▸ **DATA FOR THIS EXERCISE**:
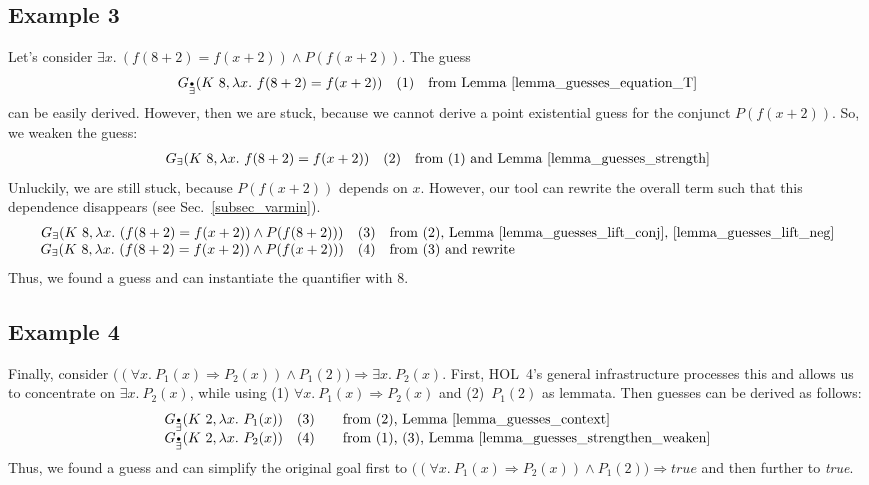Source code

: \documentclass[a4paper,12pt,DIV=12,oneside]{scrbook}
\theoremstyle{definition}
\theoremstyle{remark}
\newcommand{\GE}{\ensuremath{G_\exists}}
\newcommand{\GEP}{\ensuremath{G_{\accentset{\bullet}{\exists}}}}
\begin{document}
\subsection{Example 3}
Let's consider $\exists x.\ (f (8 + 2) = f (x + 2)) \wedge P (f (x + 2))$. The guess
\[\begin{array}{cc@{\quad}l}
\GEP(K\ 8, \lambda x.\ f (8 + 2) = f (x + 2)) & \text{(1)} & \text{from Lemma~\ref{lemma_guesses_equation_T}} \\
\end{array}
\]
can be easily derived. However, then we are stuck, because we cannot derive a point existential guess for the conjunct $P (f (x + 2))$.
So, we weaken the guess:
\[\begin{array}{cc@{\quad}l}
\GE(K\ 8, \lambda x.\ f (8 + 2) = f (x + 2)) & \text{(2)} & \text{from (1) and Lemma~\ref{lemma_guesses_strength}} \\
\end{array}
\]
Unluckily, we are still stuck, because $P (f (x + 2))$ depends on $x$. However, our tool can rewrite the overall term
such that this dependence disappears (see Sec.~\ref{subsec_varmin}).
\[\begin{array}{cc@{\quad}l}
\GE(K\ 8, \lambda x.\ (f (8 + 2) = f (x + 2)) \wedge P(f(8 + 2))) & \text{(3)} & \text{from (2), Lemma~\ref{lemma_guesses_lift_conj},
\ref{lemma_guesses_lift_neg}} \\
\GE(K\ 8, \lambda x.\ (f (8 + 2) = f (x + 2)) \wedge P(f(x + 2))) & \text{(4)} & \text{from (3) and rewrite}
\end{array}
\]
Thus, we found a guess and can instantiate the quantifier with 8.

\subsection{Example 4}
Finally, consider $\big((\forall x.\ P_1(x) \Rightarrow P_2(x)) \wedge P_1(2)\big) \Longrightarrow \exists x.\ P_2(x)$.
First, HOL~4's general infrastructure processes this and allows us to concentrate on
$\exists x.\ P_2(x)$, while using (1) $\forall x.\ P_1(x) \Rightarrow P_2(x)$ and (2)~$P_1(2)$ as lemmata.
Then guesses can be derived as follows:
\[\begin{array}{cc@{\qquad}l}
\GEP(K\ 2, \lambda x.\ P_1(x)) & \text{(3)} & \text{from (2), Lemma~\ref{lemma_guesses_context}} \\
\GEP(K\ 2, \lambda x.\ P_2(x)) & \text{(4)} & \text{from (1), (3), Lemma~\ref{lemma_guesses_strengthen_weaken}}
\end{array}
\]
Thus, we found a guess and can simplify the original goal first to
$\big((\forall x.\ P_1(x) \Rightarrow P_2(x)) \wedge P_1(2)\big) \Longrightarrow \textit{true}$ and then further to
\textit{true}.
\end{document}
---
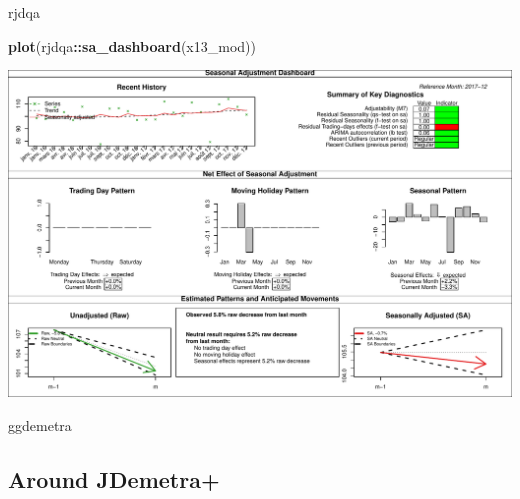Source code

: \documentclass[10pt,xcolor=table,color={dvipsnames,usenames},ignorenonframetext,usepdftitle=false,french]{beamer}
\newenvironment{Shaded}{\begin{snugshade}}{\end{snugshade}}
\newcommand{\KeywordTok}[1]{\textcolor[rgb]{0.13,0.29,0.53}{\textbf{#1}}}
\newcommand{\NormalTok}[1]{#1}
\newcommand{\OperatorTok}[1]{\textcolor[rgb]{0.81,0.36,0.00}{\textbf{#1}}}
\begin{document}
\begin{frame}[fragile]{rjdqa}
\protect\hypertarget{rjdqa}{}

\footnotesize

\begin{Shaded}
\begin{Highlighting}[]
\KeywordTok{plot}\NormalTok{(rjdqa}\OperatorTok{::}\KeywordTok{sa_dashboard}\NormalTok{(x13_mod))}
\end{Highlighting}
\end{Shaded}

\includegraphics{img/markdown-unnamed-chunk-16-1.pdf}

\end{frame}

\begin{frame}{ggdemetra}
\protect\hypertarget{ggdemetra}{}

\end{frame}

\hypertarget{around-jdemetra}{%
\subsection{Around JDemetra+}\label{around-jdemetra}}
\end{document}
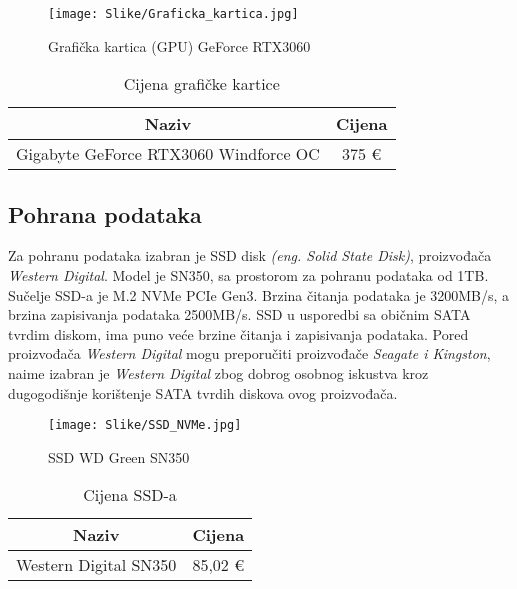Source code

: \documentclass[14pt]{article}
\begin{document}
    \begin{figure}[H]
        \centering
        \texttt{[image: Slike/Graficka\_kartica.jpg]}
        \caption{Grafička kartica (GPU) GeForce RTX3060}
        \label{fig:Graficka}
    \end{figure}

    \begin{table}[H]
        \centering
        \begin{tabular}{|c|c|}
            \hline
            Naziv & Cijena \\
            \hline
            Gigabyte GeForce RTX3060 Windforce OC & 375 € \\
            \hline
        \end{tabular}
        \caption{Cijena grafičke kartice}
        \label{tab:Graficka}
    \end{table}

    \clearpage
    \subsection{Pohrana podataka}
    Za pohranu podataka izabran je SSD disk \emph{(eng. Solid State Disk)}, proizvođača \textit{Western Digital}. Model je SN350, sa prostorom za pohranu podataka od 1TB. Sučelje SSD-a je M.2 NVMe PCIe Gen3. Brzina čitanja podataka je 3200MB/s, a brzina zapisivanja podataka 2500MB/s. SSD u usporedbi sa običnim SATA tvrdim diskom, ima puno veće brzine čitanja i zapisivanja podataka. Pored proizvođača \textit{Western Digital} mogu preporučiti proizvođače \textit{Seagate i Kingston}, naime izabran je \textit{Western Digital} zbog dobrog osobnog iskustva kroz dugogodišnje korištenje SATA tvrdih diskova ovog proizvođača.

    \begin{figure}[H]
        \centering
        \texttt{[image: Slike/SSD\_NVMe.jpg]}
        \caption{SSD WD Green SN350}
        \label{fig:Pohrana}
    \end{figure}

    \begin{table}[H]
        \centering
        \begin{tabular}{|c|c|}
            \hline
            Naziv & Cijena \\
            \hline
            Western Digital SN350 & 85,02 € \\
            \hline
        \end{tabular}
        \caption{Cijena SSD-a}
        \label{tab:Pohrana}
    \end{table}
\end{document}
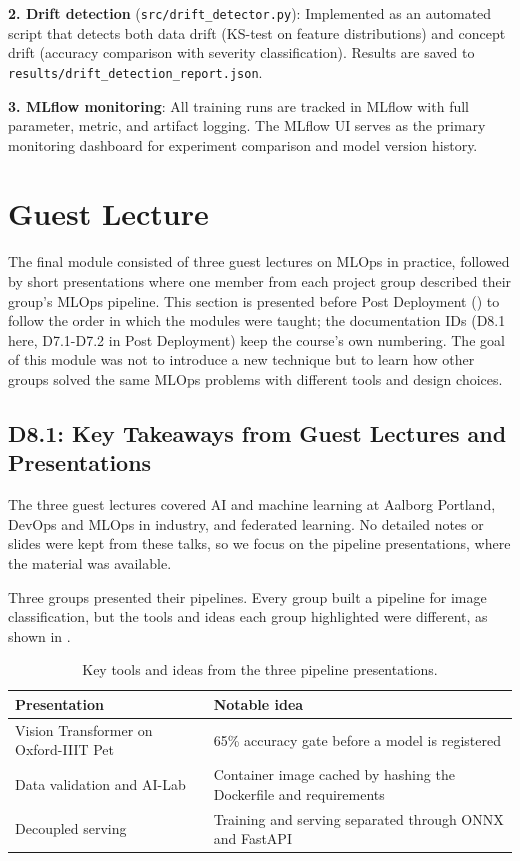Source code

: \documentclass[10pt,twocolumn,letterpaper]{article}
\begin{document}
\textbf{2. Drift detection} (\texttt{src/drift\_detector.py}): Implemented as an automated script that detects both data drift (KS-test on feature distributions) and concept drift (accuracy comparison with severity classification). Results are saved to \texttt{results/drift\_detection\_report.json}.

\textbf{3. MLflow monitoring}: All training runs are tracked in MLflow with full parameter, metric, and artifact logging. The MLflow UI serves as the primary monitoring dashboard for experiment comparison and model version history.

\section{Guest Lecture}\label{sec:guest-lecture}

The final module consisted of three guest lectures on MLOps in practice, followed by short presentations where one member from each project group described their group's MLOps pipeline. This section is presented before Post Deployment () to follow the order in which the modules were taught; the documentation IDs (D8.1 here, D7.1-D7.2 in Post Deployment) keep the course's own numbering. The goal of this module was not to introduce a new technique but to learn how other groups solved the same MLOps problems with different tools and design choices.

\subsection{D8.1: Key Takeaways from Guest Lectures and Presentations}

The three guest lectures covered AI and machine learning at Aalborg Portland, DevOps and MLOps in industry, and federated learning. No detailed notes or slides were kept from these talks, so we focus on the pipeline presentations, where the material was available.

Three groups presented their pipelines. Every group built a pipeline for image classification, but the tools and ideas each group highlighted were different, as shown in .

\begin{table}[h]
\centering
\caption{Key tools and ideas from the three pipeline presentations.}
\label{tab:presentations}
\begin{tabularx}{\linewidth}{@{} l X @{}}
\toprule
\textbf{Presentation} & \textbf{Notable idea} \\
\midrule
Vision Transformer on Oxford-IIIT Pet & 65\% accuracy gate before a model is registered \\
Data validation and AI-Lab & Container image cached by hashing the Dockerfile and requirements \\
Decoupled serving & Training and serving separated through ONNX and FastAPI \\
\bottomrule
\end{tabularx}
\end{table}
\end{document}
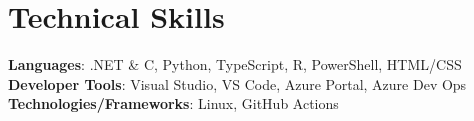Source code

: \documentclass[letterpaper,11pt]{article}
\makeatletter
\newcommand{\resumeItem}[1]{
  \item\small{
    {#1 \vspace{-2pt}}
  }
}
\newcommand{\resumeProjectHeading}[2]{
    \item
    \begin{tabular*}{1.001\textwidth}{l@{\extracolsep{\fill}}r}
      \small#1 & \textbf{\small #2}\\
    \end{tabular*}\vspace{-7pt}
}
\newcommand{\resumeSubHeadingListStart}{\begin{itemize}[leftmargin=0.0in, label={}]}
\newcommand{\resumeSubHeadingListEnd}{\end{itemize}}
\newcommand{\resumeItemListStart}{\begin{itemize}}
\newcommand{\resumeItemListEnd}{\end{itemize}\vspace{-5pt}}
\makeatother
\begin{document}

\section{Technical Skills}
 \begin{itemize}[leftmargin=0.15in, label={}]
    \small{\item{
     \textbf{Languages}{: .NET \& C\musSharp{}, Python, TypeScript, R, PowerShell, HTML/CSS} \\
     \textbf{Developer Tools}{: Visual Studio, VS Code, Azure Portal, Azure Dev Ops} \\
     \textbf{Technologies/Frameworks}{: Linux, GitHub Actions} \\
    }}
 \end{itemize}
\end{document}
---
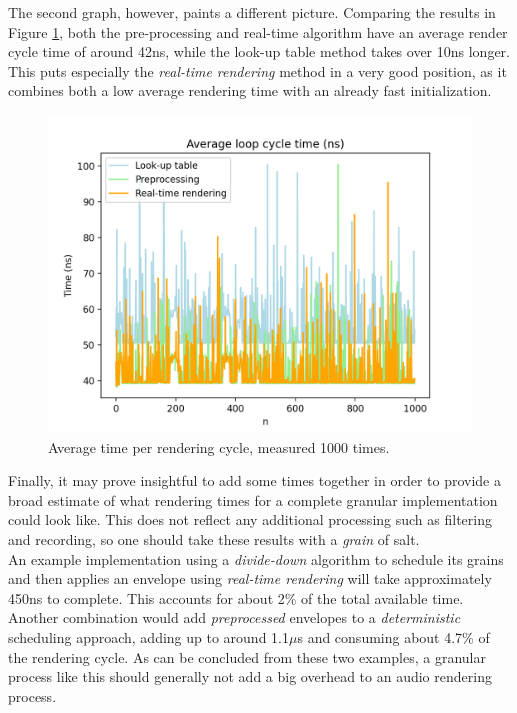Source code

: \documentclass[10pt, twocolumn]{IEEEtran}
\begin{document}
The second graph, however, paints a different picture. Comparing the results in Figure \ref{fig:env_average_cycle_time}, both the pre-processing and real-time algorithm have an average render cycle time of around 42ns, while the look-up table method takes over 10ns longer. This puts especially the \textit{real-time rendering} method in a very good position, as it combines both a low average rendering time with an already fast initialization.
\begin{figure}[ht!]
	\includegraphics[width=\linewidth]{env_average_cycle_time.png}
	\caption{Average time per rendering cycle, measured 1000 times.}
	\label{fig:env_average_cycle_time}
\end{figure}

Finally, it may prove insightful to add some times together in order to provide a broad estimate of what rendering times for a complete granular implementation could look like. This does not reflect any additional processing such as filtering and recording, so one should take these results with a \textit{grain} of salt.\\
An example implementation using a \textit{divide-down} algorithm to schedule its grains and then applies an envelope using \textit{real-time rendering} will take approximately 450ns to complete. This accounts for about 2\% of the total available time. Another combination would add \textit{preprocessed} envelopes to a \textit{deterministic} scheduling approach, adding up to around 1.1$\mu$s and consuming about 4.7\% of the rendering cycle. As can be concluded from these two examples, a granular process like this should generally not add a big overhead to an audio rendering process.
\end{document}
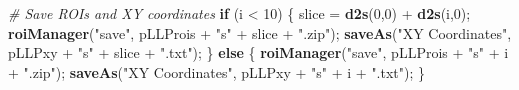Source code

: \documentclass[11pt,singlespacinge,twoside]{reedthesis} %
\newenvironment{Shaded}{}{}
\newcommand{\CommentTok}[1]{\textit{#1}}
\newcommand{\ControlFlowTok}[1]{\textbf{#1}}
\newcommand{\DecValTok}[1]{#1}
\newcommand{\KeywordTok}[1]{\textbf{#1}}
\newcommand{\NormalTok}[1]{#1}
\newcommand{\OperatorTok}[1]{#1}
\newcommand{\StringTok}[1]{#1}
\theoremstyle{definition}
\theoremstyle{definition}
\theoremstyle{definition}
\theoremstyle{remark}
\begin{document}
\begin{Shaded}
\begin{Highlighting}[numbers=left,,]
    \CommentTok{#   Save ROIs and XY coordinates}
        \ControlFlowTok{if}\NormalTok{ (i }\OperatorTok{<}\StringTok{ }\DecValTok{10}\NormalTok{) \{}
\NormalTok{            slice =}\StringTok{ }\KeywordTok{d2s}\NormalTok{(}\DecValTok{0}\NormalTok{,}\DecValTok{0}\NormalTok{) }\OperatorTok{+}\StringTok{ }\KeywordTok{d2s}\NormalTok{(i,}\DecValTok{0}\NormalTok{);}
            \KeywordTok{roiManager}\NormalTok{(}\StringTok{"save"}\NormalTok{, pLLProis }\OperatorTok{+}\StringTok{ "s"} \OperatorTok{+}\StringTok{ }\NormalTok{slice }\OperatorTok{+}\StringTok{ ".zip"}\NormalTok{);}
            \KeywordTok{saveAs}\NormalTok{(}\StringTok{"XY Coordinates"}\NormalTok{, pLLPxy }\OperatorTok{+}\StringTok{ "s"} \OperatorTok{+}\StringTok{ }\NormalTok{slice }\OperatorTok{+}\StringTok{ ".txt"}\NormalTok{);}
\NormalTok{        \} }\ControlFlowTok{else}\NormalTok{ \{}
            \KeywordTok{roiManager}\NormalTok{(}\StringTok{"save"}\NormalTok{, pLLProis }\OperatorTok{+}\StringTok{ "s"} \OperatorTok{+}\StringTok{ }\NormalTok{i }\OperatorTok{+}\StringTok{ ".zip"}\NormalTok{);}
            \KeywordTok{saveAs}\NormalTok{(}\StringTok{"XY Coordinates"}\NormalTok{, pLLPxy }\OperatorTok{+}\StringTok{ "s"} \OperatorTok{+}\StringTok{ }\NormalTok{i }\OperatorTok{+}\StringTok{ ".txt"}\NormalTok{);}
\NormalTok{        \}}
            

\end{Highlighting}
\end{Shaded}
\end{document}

▸ **ABOUT THIS EXERCISE**: Give the number of lines above that contain the word "where", with no other text.

▸ **RESULT FOR THIS EXERCISE**: 2